- _Problem description_
Under this line are records; the part from the line containing "learned world, and" through the line containing "- [**技术优劣对比**]" should be repeated exactly. Please exclude pictures.

- _Information given_
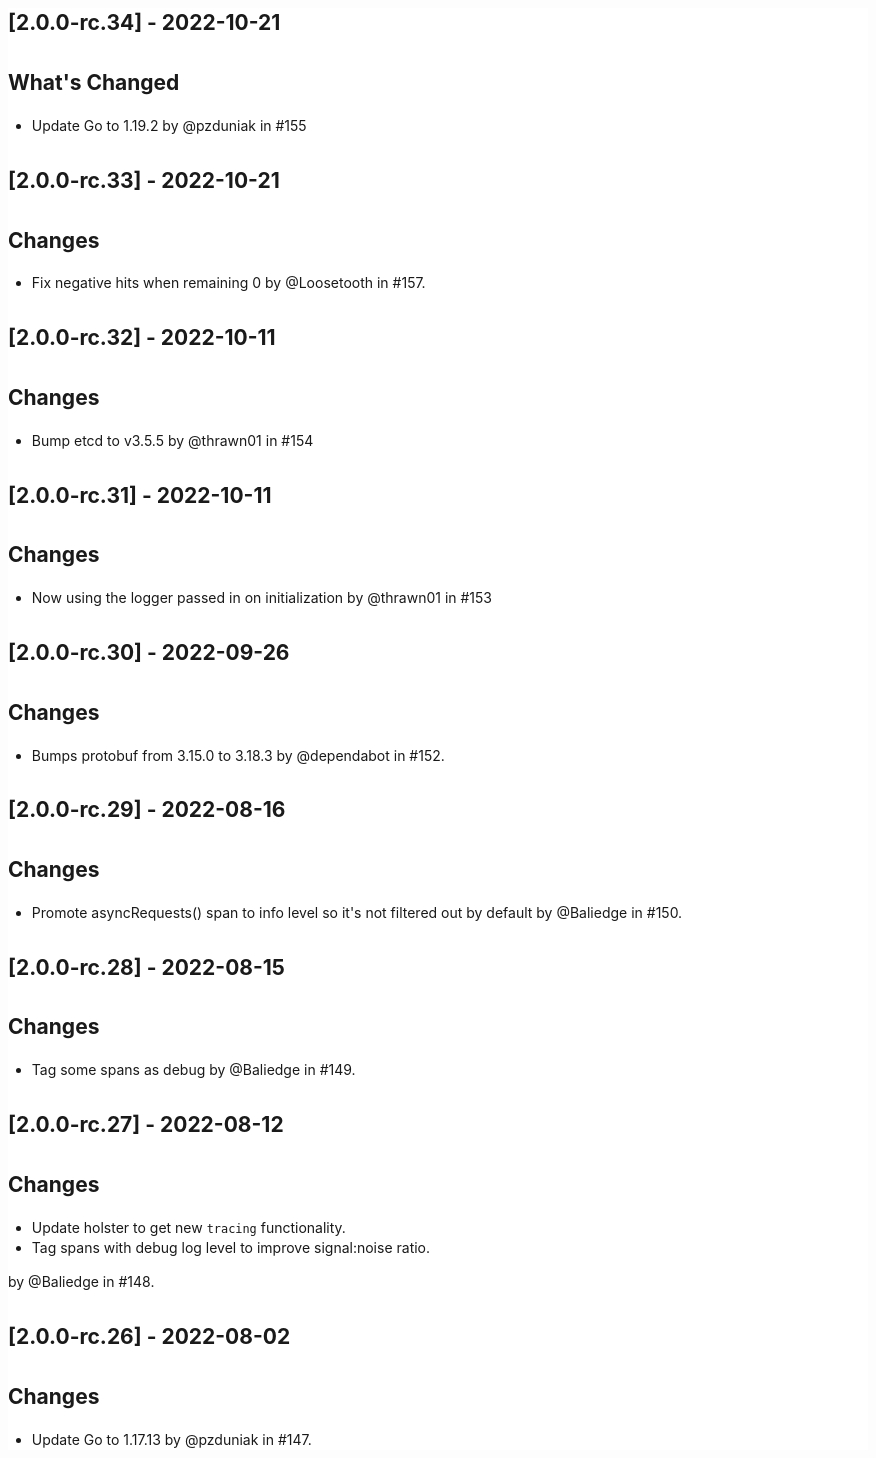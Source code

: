 ## [2.0.0-rc.34] - 2022-10-21
## What's Changed
* Update Go to 1.19.2 by @pzduniak in #155

## [2.0.0-rc.33] - 2022-10-21
## Changes
* Fix negative hits when remaining 0 by @Loosetooth in #157.

## [2.0.0-rc.32] - 2022-10-11
## Changes
* Bump etcd to v3.5.5 by @thrawn01 in #154

## [2.0.0-rc.31] - 2022-10-11
## Changes
* Now using the logger passed in on initialization by @thrawn01 in #153

## [2.0.0-rc.30] - 2022-09-26
## Changes
* Bumps protobuf from 3.15.0 to 3.18.3 by @dependabot in #152.

## [2.0.0-rc.29] - 2022-08-16
## Changes
* Promote asyncRequests() span to info level so it's not filtered out by
default by @Baliedge in #150.

## [2.0.0-rc.28] - 2022-08-15
## Changes
* Tag some spans as debug by @Baliedge in #149.

## [2.0.0-rc.27] - 2022-08-12
## Changes
* Update holster to get new `tracing` functionality.
* Tag spans with debug log level to improve signal:noise ratio.

by @Baliedge in #148.

## [2.0.0-rc.26] - 2022-08-02
## Changes
* Update Go to 1.17.13 by @pzduniak in #147.
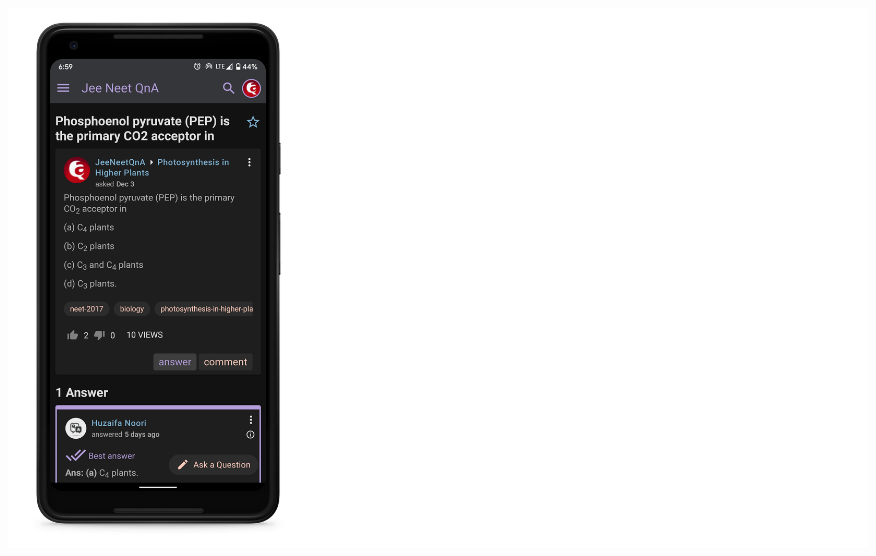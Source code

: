   <img src="https://raw.githubusercontent.com/MominRaza/assets/main/Mayro%20Pro%20Mobile/3.png" width="300" alt="Question View"/>
</p>
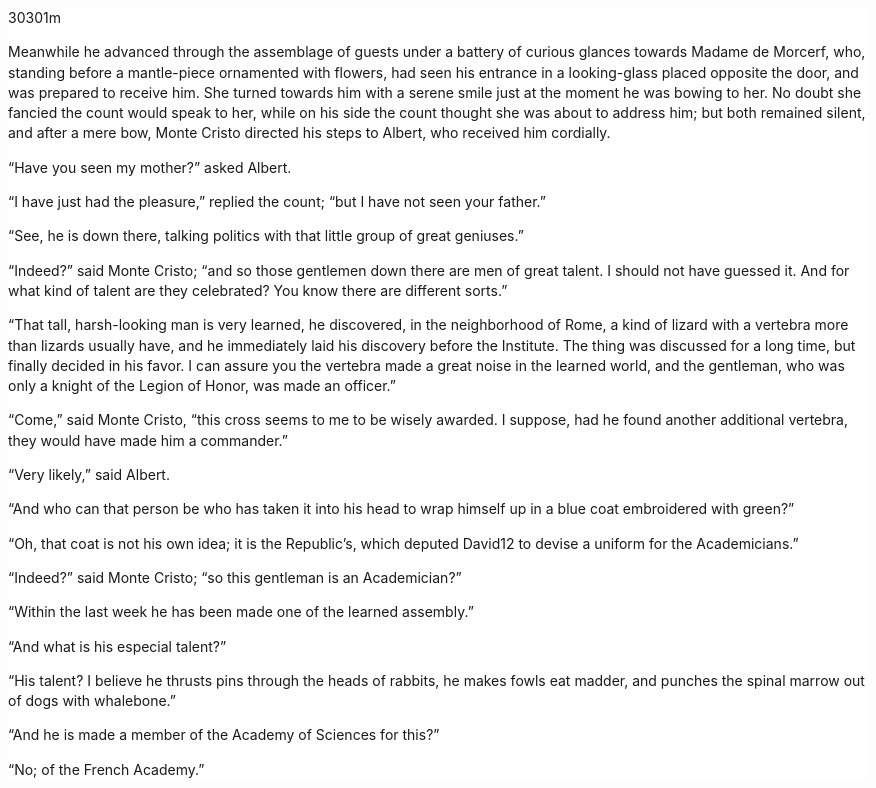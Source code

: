 30301m


Meanwhile he advanced through the assemblage of guests under a battery
of curious glances towards Madame de Morcerf, who, standing before a
mantle-piece ornamented with flowers, had seen his entrance in a
looking-glass placed opposite the door, and was prepared to receive him.
She turned towards him with a serene smile just at the moment he was
bowing to her. No doubt she fancied the count would speak to her, while
on his side the count thought she was about to address him; but both
remained silent, and after a mere bow, Monte Cristo directed his steps
to Albert, who received him cordially.

“Have you seen my mother?” asked Albert.

“I have just had the pleasure,” replied the count; “but I have not seen
your father.”

“See, he is down there, talking politics with that little group of great
geniuses.”

“Indeed?” said Monte Cristo; “and so those gentlemen down there are men
of great talent. I should not have guessed it. And for what kind of
talent are they celebrated? You know there are different sorts.”

“That tall, harsh-looking man is very learned, he discovered, in the
neighborhood of Rome, a kind of lizard with a vertebra more than lizards
usually have, and he immediately laid his discovery before the
Institute. The thing was discussed for a long time, but finally decided
in his favor. I can assure you the vertebra made a great noise in the
learned world, and the gentleman, who was only a knight of the Legion of
Honor, was made an officer.”

“Come,” said Monte Cristo, “this cross seems to me to be wisely awarded.
I suppose, had he found another additional vertebra, they would have
made him a commander.”

“Very likely,” said Albert.

“And who can that person be who has taken it into his head to wrap
himself up in a blue coat embroidered with green?”

“Oh, that coat is not his own idea; it is the Republic’s, which deputed
David12 to devise a uniform for the Academicians.”

“Indeed?” said Monte Cristo; “so this gentleman is an Academician?”

“Within the last week he has been made one of the learned assembly.”

“And what is his especial talent?”

“His talent? I believe he thrusts pins through the heads of rabbits, he
makes fowls eat madder, and punches the spinal marrow out of dogs with
whalebone.”

“And he is made a member of the Academy of Sciences for this?”

“No; of the French Academy.”
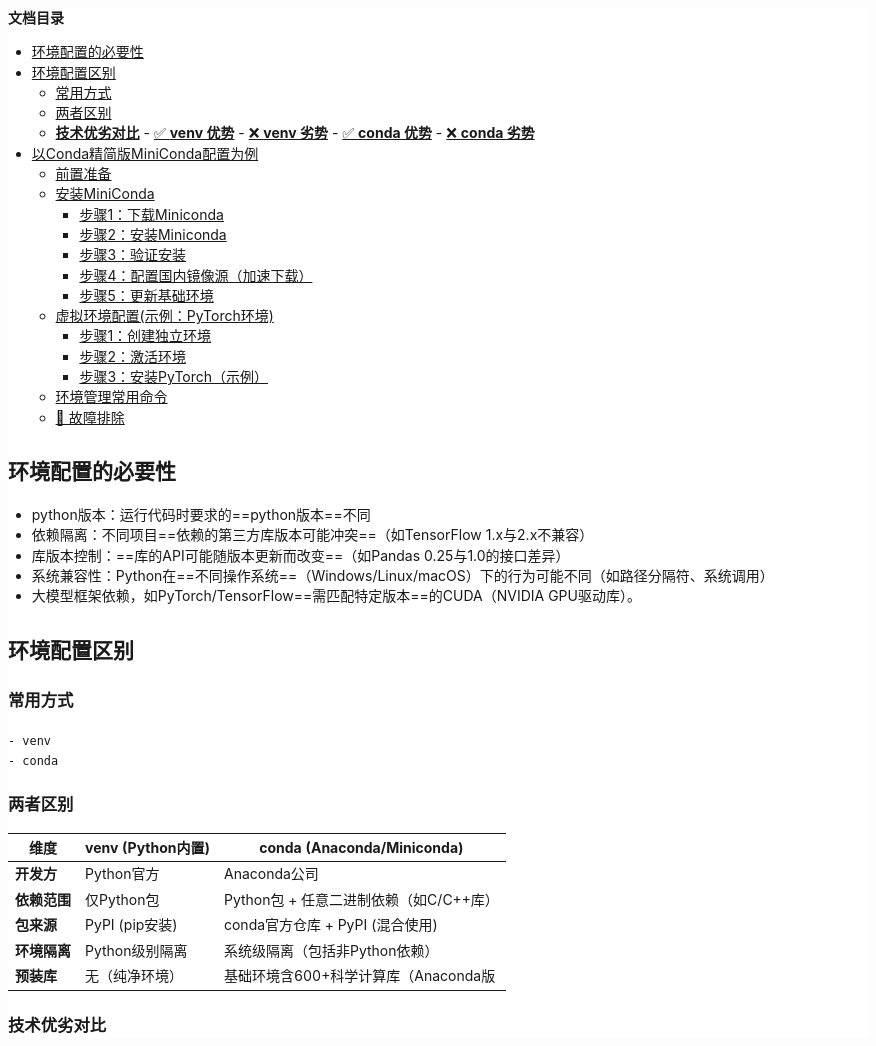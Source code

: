 **文档目录**
- [环境配置的必要性](#%E7%8E%AF%E5%A2%83%E9%85%8D%E7%BD%AE%E7%9A%84%E5%BF%85%E8%A6%81%E6%80%A7)
- [环境配置区别](#%E7%8E%AF%E5%A2%83%E9%85%8D%E7%BD%AE%E5%8C%BA%E5%88%AB)
	- [常用方式](#%E5%B8%B8%E7%94%A8%E6%96%B9%E5%BC%8F)
	- [两者区别](#%E4%B8%A4%E8%80%85%E5%8C%BA%E5%88%AB)
	- [**技术优劣对比**](#**%E6%8A%80%E6%9C%AF%E4%BC%98%E5%8A%A3%E5%AF%B9%E6%AF%94**)
			- [✅ **venv 优势**](#%E2%9C%85%C2%A0**venv%20%E4%BC%98%E5%8A%BF**)
			- [❌ **venv 劣势**](#%E2%9D%8C%C2%A0**venv%20%E5%8A%A3%E5%8A%BF**)
			- [✅ **conda 优势**](#%E2%9C%85%C2%A0**conda%20%E4%BC%98%E5%8A%BF**)
			- [❌ **conda 劣势**](#%E2%9D%8C%C2%A0**conda%20%E5%8A%A3%E5%8A%BF**)
- [以Conda精简版MiniConda配置为例](#%E4%BB%A5Conda%E7%B2%BE%E7%AE%80%E7%89%88MiniConda%E9%85%8D%E7%BD%AE%E4%B8%BA%E4%BE%8B)
	- [前置准备](#%E5%89%8D%E7%BD%AE%E5%87%86%E5%A4%87)
	- [安装MiniConda](#%E5%AE%89%E8%A3%85MiniConda)
		- [步骤1：下载Miniconda](#%E6%AD%A5%E9%AA%A41%EF%BC%9A%E4%B8%8B%E8%BD%BDMiniconda)
		- [步骤2：安装Miniconda](#%E6%AD%A5%E9%AA%A42%EF%BC%9A%E5%AE%89%E8%A3%85Miniconda)
		- [步骤3：验证安装](#%E6%AD%A5%E9%AA%A43%EF%BC%9A%E9%AA%8C%E8%AF%81%E5%AE%89%E8%A3%85)
		- [步骤4：配置国内镜像源（加速下载）](#%E6%AD%A5%E9%AA%A44%EF%BC%9A%E9%85%8D%E7%BD%AE%E5%9B%BD%E5%86%85%E9%95%9C%E5%83%8F%E6%BA%90%EF%BC%88%E5%8A%A0%E9%80%9F%E4%B8%8B%E8%BD%BD%EF%BC%89)
		- [步骤5：更新基础环境](#%E6%AD%A5%E9%AA%A45%EF%BC%9A%E6%9B%B4%E6%96%B0%E5%9F%BA%E7%A1%80%E7%8E%AF%E5%A2%83)
	- [虚拟环境配置(示例：PyTorch环境)](#%E8%99%9A%E6%8B%9F%E7%8E%AF%E5%A2%83%E9%85%8D%E7%BD%AE(%E7%A4%BA%E4%BE%8B%EF%BC%9APyTorch%E7%8E%AF%E5%A2%83))
		- [步骤1：创建独立环境](#%E6%AD%A5%E9%AA%A41%EF%BC%9A%E5%88%9B%E5%BB%BA%E7%8B%AC%E7%AB%8B%E7%8E%AF%E5%A2%83)
		- [步骤2：激活环境](#%E6%AD%A5%E9%AA%A42%EF%BC%9A%E6%BF%80%E6%B4%BB%E7%8E%AF%E5%A2%83)
		- [步骤3：安装PyTorch（示例）](#%E6%AD%A5%E9%AA%A43%EF%BC%9A%E5%AE%89%E8%A3%85PyTorch%EF%BC%88%E7%A4%BA%E4%BE%8B%EF%BC%89)
	- [环境管理常用命令](#%E7%8E%AF%E5%A2%83%E7%AE%A1%E7%90%86%E5%B8%B8%E7%94%A8%E5%91%BD%E4%BB%A4)
	- [🚨 故障排除](#%F0%9F%9A%A8%20%E6%95%85%E9%9A%9C%E6%8E%92%E9%99%A4)


## 环境配置的必要性
- python版本：运行代码时要求的==python版本==不同
- 依赖隔离：不同项目==依赖的第三方库版本可能冲突==（如TensorFlow 1.x与2.x不兼容）
- 库版本控制：==库的API可能随版本更新而改变==（如Pandas 0.25与1.0的接口差异）
- 系统兼容性：Python在==不同操作系统==（Windows/Linux/macOS）下的行为可能不同（如路径分隔符、系统调用）
- 大模型框架依赖，如PyTorch/TensorFlow==需匹配特定版本==的CUDA（NVIDIA GPU驱动库）。

## 环境配置区别
### 常用方式
	- venv
	- conda
### 两者区别
| **维度**   | **venv (Python内置)** | **conda (Anaconda/Miniconda)** |
| -------- | ------------------- | ------------------------------ |
| **开发方**  | Python官方            | Anaconda公司                     |
| **依赖范围** | 仅Python包            | Python包 + 任意二进制依赖（如C/C++库）     |
| **包来源**  | PyPI (pip安装)        | conda官方仓库 + PyPI (混合使用)        |
| **环境隔离** | Python级别隔离          | 系统级隔离（包括非Python依赖）             |
| **预装库**  | 无（纯净环境）             | 基础环境含600+科学计算库（Anaconda版       |
### **技术优劣对比**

- _Task solution_
learned world, and the gentleman, who was only a knight of the Legion of
Honor, was made an officer.”

“Come,” said Monte Cristo, “this cross seems to me to be wisely awarded.
I suppose, had he found another additional vertebra, they would have
made him a commander.”

“Very likely,” said Albert.

“And who can that person be who has taken it into his head to wrap
himself up in a blue coat embroidered with green?”

“Oh, that coat is not his own idea; it is the Republic’s, which deputed
David12 to devise a uniform for the Academicians.”

“Indeed?” said Monte Cristo; “so this gentleman is an Academician?”

“Within the last week he has been made one of the learned assembly.”

“And what is his especial talent?”

“His talent? I believe he thrusts pins through the heads of rabbits, he
makes fowls eat madder, and punches the spinal marrow out of dogs with
whalebone.”

“And he is made a member of the Academy of Sciences for this?”

“No; of the French Academy.”
Source code

: **文档目录**
- [环境配置的必要性](#%E7%8E%AF%E5%A2%83%E9%85%8D%E7%BD%AE%E7%9A%84%E5%BF%85%E8%A6%81%E6%80%A7)
- [环境配置区别](#%E7%8E%AF%E5%A2%83%E9%85%8D%E7%BD%AE%E5%8C%BA%E5%88%AB)
	- [常用方式](#%E5%B8%B8%E7%94%A8%E6%96%B9%E5%BC%8F)
	- [两者区别](#%E4%B8%A4%E8%80%85%E5%8C%BA%E5%88%AB)
	- [**技术优劣对比**](#**%E6%8A%80%E6%9C%AF%E4%BC%98%E5%8A%A3%E5%AF%B9%E6%AF%94**)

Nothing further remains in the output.